Start of PROVIDED RECORDS

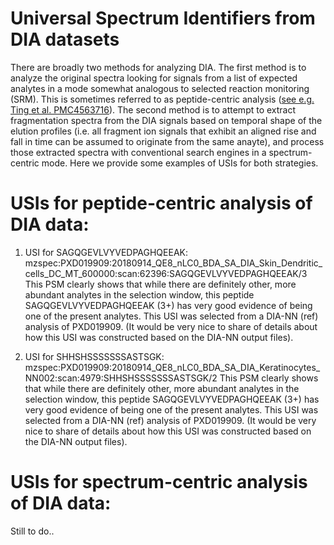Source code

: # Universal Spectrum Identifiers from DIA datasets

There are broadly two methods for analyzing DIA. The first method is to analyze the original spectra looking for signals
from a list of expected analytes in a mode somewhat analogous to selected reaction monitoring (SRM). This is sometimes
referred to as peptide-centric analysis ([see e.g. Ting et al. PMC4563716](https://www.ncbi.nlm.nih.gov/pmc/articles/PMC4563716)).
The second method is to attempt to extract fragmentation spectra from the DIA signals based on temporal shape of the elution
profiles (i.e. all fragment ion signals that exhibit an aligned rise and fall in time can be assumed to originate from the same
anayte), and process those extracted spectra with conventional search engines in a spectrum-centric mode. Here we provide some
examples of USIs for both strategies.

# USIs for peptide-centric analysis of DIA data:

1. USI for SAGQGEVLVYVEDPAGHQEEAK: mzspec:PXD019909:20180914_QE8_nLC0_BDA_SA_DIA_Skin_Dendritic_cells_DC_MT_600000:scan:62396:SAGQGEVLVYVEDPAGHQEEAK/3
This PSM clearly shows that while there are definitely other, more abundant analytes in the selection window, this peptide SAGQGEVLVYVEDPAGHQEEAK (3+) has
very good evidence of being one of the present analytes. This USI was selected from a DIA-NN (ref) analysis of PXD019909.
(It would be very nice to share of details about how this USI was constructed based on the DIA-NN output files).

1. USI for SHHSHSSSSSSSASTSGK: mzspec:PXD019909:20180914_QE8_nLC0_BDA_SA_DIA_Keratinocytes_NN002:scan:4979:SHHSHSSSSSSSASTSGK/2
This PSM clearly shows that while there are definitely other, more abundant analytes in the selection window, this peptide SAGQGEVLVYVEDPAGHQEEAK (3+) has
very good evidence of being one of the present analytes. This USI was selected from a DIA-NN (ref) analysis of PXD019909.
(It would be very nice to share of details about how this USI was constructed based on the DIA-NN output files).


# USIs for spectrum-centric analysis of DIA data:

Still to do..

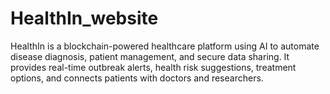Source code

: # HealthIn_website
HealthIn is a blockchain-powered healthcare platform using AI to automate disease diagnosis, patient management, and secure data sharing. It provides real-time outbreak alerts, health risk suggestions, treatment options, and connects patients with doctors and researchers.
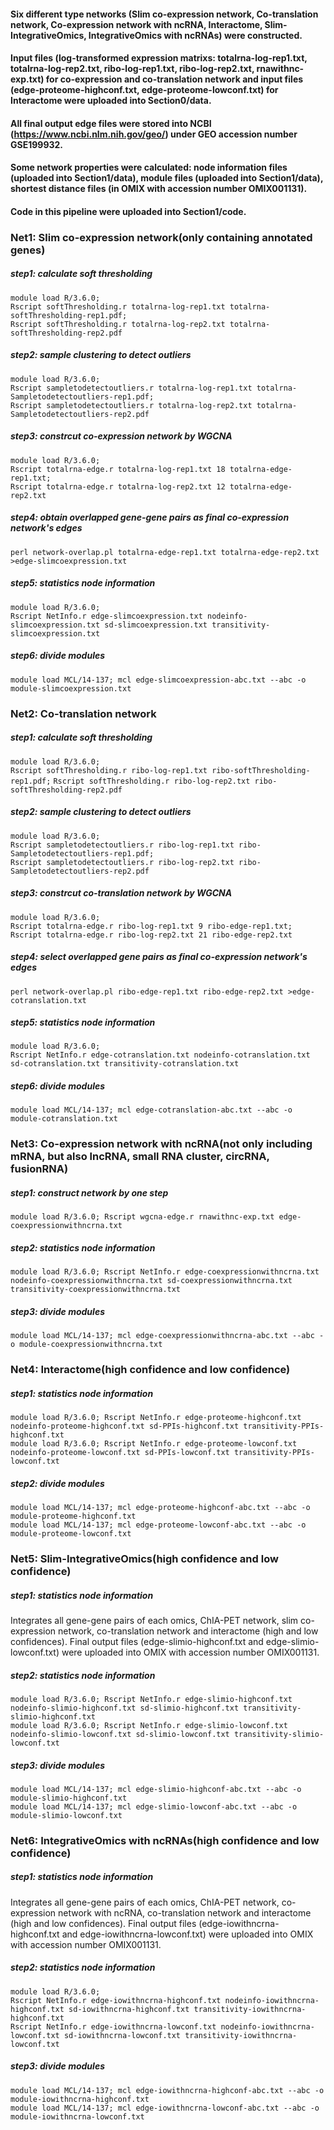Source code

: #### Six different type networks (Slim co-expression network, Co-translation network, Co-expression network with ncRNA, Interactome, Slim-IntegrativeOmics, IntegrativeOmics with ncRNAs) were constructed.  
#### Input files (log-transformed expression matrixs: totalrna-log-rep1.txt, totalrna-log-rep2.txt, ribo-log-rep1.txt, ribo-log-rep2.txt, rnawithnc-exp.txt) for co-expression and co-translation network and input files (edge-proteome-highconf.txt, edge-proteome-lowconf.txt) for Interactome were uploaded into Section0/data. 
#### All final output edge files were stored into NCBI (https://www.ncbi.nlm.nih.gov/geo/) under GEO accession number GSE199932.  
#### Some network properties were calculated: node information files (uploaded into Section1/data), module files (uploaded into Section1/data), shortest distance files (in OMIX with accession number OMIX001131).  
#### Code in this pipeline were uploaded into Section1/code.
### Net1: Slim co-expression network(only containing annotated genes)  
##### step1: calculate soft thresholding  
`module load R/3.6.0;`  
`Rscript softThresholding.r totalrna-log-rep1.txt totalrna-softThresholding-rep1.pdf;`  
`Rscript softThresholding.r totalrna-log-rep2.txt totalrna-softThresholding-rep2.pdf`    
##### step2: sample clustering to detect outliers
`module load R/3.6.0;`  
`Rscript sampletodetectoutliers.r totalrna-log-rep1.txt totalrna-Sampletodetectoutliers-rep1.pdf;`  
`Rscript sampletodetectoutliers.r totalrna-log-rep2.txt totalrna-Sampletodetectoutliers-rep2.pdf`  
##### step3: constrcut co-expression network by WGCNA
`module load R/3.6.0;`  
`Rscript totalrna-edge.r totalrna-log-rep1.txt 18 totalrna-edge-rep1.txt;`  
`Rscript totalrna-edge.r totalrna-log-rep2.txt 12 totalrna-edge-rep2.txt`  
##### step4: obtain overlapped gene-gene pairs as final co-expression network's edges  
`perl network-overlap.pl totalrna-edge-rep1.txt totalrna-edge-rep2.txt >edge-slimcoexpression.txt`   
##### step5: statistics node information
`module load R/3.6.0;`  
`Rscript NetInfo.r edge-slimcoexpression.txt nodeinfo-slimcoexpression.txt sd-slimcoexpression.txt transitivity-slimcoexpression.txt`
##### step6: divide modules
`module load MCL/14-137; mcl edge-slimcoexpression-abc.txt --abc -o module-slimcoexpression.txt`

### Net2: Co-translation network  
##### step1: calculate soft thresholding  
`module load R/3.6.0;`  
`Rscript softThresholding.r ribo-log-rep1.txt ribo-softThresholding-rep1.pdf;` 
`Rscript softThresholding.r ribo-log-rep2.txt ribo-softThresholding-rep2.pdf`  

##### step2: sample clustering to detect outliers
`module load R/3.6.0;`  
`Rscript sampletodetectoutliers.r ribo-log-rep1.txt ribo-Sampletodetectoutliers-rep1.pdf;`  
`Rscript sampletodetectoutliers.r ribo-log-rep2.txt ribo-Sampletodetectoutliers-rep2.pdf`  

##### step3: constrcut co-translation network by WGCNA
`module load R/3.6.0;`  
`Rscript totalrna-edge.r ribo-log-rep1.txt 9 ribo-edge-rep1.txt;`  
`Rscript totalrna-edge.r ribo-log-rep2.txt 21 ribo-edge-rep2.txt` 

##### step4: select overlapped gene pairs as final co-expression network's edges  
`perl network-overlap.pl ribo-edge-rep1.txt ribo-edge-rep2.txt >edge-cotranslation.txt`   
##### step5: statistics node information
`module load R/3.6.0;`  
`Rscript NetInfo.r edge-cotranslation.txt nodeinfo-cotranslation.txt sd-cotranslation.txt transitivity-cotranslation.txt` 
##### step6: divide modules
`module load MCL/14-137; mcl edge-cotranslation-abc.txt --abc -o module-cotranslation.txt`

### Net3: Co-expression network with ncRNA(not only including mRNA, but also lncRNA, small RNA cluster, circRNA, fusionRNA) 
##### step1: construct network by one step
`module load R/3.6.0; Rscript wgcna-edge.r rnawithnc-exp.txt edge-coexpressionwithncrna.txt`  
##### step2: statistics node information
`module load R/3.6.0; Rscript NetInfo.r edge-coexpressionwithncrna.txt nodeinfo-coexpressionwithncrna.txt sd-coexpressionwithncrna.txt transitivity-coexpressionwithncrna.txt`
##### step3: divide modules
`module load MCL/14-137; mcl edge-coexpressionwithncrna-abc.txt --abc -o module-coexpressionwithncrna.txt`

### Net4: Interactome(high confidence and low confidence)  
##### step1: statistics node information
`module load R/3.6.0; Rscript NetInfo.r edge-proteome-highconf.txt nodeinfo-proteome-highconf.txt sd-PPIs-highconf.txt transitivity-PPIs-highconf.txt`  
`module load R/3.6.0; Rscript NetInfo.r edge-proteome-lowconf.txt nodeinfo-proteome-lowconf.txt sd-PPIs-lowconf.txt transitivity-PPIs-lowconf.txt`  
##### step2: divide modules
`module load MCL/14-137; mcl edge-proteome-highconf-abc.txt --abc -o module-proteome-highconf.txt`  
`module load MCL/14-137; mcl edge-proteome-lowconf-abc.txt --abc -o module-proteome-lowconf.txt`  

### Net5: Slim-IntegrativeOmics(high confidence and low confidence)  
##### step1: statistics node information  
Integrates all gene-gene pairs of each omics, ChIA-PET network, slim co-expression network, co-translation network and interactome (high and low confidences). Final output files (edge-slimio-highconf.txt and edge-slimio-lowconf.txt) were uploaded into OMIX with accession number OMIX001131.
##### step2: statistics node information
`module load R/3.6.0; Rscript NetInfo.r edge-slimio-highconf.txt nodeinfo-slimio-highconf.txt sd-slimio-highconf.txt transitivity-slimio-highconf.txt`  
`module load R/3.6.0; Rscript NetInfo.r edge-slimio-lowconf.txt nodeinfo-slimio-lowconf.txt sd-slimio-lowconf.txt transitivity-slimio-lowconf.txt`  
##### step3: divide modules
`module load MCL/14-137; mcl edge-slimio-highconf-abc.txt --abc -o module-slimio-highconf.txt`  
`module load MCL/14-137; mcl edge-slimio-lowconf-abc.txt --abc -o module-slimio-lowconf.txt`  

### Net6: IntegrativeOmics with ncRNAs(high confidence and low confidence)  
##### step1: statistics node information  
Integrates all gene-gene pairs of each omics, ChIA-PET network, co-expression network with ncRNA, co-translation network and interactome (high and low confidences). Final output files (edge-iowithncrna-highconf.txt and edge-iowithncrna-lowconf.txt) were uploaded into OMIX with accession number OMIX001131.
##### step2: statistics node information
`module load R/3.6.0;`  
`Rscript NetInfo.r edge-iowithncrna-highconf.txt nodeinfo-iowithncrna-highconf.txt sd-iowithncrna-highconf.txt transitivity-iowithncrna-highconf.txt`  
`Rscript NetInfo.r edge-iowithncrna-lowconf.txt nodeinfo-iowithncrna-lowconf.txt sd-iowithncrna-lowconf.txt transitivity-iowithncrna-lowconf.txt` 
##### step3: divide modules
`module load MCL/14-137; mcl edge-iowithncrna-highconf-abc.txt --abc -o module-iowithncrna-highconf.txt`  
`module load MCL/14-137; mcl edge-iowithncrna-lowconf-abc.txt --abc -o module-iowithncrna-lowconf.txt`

End of PROVIDED RECORDS
Start of PROVIDED RECORDS

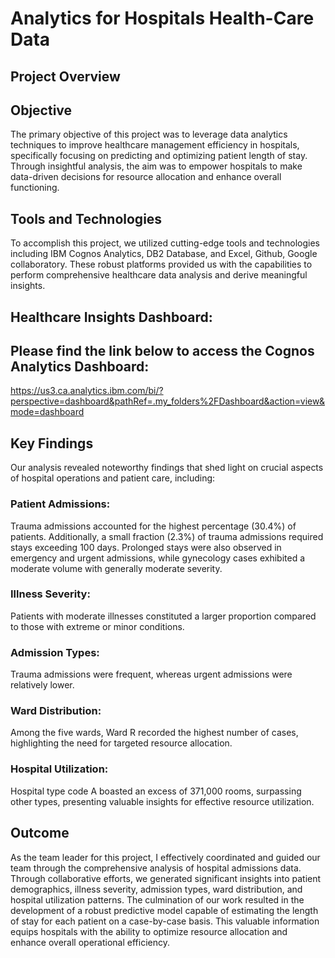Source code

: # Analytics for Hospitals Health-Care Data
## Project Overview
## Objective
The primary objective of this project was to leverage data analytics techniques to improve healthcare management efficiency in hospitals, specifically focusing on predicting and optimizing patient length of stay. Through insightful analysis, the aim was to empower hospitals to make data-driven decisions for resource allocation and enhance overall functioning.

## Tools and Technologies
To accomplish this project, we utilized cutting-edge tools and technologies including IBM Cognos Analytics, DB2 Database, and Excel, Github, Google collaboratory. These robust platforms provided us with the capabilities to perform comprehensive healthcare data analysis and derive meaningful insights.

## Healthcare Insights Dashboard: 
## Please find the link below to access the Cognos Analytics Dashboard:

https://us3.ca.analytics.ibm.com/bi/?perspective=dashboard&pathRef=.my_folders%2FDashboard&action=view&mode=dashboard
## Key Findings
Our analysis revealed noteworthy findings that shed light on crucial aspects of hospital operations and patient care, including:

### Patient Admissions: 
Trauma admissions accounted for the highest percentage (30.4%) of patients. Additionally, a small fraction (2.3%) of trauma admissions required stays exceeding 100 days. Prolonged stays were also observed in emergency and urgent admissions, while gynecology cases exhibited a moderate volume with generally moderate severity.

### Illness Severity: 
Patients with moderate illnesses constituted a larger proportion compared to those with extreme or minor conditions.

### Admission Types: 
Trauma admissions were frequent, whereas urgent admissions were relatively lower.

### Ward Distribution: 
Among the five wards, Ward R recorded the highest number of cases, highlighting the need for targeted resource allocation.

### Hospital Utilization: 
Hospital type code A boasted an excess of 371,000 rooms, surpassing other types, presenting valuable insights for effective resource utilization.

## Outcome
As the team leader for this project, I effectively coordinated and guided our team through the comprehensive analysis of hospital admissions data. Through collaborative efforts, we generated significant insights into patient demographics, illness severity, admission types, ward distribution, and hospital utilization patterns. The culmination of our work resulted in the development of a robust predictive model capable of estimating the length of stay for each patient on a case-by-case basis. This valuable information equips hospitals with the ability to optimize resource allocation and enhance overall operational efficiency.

End of PROVIDED RECORDS

**EXERCISE DESCRIPTION:**
Reproduce exactly the lines above from the line with "#### All final" to the line with "#### Some network", including both, and add nothing.

**TASK RESULT:**
#### All final output edge files were stored into NCBI (https://www.ncbi.nlm.nih.gov/geo/) under GEO accession number GSE199932.  
#### Some network properties were calculated: node information files (uploaded into Section1/data), module files (uploaded into Section1/data), shortest distance files (in OMIX with accession number OMIX001131).  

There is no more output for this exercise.